From a February 1, 2018 BioPharmaDIVE news report, "FDA adds black box warning to Intercept's Ocaliva", we get additional details about this Ocaliva drug safety development:
Ocaliva (obeticholic acid) is Intercept's sole marketed product, winning approval in May 2016 for a rare type of chronic liver disease known as primary biliary cholangitis or PBC. Few other treatments exist for the progressive disease, which can lead to cirrhosis and liver failure....
In September, the company issued a so-called "Dear Health Care Provider" letter warning of complications including liver failure and death when patients with moderate to severe PBC received higher-than-intended doses of Ocaliva. [Note: Added link to this Intercept Pharmaceuticals letter about Ocaliva dated 9/8/17.]
The FDA followed that up with a drug safety communication outlining similar concerns. By the regulator's tally, nineteen patients receiving Ocaliva died over the 13 months from the drug's launch through last September. Seven out of the eight fatal cases with available information on cause of death showed the patients had incorrectly received daily doses, instead of the weekly administration recommended for those with moderate to severe declines in liver function.

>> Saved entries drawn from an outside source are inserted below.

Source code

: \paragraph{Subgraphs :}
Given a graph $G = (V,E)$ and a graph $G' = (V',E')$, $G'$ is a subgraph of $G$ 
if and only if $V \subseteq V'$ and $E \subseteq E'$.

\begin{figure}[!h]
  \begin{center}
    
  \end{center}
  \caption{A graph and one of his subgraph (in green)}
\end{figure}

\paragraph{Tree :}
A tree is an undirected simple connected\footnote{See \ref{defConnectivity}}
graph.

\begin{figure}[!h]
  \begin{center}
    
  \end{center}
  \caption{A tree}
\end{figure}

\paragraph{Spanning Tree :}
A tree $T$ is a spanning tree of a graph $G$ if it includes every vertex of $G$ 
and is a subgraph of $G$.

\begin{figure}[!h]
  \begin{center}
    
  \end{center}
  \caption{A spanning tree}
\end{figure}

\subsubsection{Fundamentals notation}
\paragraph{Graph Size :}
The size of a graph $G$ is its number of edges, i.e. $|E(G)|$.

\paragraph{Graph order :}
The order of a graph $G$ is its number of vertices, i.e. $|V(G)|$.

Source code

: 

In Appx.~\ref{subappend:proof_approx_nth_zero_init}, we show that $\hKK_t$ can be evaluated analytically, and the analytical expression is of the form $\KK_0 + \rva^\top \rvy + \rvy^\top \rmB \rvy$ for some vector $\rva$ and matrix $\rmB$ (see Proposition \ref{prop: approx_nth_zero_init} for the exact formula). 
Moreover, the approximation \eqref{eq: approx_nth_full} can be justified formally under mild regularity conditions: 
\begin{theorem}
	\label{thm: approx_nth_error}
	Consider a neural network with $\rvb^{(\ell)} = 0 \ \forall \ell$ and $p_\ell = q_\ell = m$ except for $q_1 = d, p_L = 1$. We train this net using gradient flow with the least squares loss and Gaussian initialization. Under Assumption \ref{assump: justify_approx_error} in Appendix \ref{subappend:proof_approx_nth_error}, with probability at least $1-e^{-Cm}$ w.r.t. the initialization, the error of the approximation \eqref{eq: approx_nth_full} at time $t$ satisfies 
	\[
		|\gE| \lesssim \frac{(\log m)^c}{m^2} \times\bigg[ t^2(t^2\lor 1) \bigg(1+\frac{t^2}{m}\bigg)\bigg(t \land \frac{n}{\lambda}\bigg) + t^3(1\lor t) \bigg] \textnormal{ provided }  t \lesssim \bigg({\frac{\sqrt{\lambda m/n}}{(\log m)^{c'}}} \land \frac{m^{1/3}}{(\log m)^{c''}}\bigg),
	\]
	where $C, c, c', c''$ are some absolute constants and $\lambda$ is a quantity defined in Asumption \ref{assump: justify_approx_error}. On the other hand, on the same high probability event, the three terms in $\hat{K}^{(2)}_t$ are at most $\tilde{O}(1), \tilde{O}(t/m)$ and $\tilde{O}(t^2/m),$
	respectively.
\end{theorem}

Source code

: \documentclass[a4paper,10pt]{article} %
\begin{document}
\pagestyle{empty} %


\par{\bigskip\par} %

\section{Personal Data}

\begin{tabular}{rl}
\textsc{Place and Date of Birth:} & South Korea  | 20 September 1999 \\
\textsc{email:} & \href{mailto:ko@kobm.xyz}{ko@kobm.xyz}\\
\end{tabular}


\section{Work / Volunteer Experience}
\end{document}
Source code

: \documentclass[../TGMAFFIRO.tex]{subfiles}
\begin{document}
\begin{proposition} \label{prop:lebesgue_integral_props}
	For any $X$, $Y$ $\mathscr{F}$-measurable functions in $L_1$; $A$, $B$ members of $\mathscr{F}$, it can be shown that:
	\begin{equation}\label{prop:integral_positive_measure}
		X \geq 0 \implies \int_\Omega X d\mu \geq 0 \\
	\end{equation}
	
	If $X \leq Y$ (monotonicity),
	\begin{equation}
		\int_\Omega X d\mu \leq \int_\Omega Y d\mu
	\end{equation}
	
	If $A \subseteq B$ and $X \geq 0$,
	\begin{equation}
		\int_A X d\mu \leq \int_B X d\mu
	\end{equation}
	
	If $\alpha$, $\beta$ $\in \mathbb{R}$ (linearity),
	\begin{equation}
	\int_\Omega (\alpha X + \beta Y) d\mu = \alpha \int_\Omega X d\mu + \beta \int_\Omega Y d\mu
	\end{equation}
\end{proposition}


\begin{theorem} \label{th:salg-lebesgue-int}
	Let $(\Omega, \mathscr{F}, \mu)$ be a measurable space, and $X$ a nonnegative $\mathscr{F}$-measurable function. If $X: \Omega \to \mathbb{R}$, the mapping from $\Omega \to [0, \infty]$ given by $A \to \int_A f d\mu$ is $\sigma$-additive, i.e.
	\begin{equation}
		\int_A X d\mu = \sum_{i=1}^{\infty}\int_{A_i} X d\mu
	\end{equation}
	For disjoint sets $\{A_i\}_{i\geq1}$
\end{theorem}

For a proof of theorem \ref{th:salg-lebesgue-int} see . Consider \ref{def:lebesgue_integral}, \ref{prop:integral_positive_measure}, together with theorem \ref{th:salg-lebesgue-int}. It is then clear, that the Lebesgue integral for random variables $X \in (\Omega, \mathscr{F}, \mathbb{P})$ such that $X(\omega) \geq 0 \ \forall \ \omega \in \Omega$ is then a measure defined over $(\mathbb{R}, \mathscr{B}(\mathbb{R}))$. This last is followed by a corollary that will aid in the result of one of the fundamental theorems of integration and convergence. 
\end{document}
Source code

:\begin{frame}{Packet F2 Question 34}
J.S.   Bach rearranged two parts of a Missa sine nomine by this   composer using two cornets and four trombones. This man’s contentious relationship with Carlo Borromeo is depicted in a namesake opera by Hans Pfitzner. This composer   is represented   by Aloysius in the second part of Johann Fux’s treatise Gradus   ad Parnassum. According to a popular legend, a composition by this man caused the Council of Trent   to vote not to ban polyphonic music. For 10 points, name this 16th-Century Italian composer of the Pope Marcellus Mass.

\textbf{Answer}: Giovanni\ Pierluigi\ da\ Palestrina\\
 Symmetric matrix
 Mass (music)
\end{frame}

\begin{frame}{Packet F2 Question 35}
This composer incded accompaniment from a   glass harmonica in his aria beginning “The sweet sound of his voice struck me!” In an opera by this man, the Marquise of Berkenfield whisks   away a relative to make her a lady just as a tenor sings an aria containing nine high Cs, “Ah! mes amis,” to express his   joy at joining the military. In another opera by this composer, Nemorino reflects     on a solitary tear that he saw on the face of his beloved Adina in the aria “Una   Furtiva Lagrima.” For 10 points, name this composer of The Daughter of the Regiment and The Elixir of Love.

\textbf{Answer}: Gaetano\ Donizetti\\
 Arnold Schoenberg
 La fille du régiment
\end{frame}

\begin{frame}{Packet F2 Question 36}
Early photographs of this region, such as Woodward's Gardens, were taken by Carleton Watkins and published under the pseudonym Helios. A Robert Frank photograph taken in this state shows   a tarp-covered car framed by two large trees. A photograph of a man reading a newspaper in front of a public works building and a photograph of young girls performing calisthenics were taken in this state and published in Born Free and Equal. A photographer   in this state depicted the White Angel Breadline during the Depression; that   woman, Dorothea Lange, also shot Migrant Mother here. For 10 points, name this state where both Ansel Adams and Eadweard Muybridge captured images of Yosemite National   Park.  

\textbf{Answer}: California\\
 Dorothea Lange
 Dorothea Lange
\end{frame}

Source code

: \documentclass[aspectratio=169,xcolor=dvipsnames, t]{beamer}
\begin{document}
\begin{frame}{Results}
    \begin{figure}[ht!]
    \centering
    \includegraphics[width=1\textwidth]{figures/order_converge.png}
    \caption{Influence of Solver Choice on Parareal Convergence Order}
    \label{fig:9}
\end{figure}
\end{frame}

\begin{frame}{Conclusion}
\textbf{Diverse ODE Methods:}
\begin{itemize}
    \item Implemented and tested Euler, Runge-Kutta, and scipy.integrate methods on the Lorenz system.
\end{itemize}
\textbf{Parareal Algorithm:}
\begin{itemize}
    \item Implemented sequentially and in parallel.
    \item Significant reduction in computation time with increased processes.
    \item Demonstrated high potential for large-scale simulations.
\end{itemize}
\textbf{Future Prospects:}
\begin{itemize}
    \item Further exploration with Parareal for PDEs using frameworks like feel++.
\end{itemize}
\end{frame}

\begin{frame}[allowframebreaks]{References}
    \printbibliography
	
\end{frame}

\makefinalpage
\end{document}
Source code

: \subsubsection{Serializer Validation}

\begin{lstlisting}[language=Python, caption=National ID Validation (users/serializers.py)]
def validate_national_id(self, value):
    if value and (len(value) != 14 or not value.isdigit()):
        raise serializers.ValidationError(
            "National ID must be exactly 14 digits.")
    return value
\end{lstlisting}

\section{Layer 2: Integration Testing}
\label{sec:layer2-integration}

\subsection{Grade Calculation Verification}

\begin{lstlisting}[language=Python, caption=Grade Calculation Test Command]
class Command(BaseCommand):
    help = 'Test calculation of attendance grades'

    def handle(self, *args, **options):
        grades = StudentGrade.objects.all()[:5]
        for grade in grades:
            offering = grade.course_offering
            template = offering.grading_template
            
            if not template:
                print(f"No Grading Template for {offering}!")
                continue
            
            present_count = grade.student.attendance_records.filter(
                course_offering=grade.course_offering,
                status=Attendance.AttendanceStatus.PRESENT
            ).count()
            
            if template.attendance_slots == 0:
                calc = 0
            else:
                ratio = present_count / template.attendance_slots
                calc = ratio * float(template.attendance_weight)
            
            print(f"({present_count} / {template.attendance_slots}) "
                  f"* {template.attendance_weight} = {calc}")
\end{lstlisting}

Lastly, according to Intercept Pharmaceutical’s February 1, 2018 press release, the company is also working with the European Medicines Agency to update the Ocaliva drug label in Europe and will issue a Direct Healthcare Professional Communication to educate physicians on the appropriate Ocaliva dosage for patients with advanced cirrhosis.
We are investigating drug-induced liver injury and hepatic / liver failure cases as possible drug injury lawsuits against Intercept Pharmaceuticals.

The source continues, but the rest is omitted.